Weit schärfer dagegen Gabriels Reaktion auf die Unionsfraktion. Alles sei in der Energiepolitik mit der Kanzlerin abgesprochen, im Übrigen warte er seit Wochen auf Alternativvorschläge von der Union, ansonsten müsse die Union die Klimaschutzziele der Regierung - 40 Prozent weniger CO2 bis 2020 - aufgeben:
"Wenn das der Wunsch der Unionsfraktion ist, finde ich, muss sie das öffentlich sagen, und dann reden wir darüber. Aber was nicht geht, ist, dass die Unionsfraktion so tut, als habe sie mit dieser Debatte nichts zu tun."
Keine Änderungen am Mindestlohn
Am Sonntagabend soll dieser Streit beim Koalitionsgipfel besprochen werden, der sich - zweitens - auch mit den festgefahrenen Verhandlungen über die Bund- Länder-Finanzen und damit verbundenen die Zukunft des Soli beschäftigt. Aus Gabriels Sicht erschwert der Positionswechsel von Angela Merkel eine Lösung. Merkel will entgegen früheren Äußerungen den Soli ab 2020 abschmelzen, wodurch der Handlungsspielraum des Bundes um rund 30 Milliarden Euro und damit auch die Chancen für eine Lösung kleiner geworden seien:
"Das erleichtert die Debatte über Steuersenkungen nicht."

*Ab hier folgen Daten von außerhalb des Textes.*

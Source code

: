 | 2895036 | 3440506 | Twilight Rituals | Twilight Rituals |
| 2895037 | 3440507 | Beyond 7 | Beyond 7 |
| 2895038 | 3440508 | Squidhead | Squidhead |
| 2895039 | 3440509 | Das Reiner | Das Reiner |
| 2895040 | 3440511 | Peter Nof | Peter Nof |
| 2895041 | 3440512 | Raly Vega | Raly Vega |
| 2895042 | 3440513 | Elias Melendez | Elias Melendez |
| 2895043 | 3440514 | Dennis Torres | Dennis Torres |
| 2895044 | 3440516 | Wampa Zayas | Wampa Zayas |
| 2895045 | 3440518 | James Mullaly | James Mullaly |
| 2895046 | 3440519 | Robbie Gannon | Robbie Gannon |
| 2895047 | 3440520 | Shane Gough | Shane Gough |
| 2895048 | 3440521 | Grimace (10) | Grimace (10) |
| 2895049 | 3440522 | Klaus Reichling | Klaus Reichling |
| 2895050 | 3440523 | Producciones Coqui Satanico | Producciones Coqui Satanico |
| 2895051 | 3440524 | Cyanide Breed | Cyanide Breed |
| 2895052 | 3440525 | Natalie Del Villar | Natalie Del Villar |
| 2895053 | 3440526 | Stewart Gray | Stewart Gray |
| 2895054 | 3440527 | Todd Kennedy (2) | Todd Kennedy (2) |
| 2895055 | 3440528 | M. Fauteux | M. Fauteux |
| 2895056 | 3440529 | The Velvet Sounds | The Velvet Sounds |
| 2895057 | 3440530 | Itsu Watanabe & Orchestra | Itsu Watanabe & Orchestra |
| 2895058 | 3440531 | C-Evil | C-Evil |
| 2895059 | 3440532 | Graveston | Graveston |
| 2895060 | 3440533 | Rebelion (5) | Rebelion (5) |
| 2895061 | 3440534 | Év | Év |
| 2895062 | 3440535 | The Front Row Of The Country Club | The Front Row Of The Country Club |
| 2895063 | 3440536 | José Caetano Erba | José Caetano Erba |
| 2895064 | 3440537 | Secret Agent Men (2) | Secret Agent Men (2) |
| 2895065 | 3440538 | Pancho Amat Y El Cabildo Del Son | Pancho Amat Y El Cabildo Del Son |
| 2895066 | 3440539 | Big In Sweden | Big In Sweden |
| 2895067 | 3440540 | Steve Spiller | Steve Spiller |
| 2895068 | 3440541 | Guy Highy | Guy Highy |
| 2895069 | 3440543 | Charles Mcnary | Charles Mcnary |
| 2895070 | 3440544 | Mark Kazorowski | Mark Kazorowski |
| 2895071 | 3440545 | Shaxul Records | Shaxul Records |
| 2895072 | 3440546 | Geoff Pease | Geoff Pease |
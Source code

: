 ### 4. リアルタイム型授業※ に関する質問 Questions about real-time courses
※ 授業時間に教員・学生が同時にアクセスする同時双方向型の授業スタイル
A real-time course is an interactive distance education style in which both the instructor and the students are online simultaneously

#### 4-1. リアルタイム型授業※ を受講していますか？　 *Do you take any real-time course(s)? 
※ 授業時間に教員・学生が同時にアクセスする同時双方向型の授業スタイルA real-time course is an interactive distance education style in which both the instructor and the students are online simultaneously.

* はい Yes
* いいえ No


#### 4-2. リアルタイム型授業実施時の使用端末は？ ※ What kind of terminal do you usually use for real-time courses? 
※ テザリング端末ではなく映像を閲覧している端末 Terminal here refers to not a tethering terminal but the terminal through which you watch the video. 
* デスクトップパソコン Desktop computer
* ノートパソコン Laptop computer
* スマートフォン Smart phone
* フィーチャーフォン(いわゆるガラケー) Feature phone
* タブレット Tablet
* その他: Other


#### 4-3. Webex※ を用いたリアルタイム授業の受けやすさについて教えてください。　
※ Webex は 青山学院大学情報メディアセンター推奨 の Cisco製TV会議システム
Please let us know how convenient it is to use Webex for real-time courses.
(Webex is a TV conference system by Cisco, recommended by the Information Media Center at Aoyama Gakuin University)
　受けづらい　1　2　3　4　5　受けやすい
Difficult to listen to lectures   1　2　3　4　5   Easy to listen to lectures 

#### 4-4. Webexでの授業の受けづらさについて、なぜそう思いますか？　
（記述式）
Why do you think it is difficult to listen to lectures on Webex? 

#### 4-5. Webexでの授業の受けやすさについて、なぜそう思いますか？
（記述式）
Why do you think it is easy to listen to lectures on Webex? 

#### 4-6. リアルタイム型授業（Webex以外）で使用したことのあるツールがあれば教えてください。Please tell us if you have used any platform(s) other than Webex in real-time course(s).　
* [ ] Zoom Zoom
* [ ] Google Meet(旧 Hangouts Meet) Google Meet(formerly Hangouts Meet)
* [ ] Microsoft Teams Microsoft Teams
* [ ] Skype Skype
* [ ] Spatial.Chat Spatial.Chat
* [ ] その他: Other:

So kurz und bündig fällt auch Absage an das dritte Thema des Koalitionsausschusses am Sonntag aus:
"Es wird keine Änderungen am Mindestlohngesetz geben," bekräftigt der Wirtschaftsminister. Vielmehr halte die Sie SPD daran fest, wie angekündigt auch die Regeln für Werkverträge und zur Leih- und Zeitarbeit zu verschärfen. Denn aus Sicht Sigmar Gabriels schließt sich hier auch der Kreis zu der guten konjunkturellen Entwicklung hierzulande:
"Die Stabilität am Arbeitsmarkt, die Sicherheit, dass Menschen nach Ausbildung nicht nur befristete Jobs bekommen, sondern feste Arbeit mit berechenbaren Einkommen. Das ist gerade die Grundlage der wirtschaftlichen Entwicklung Deutschlands."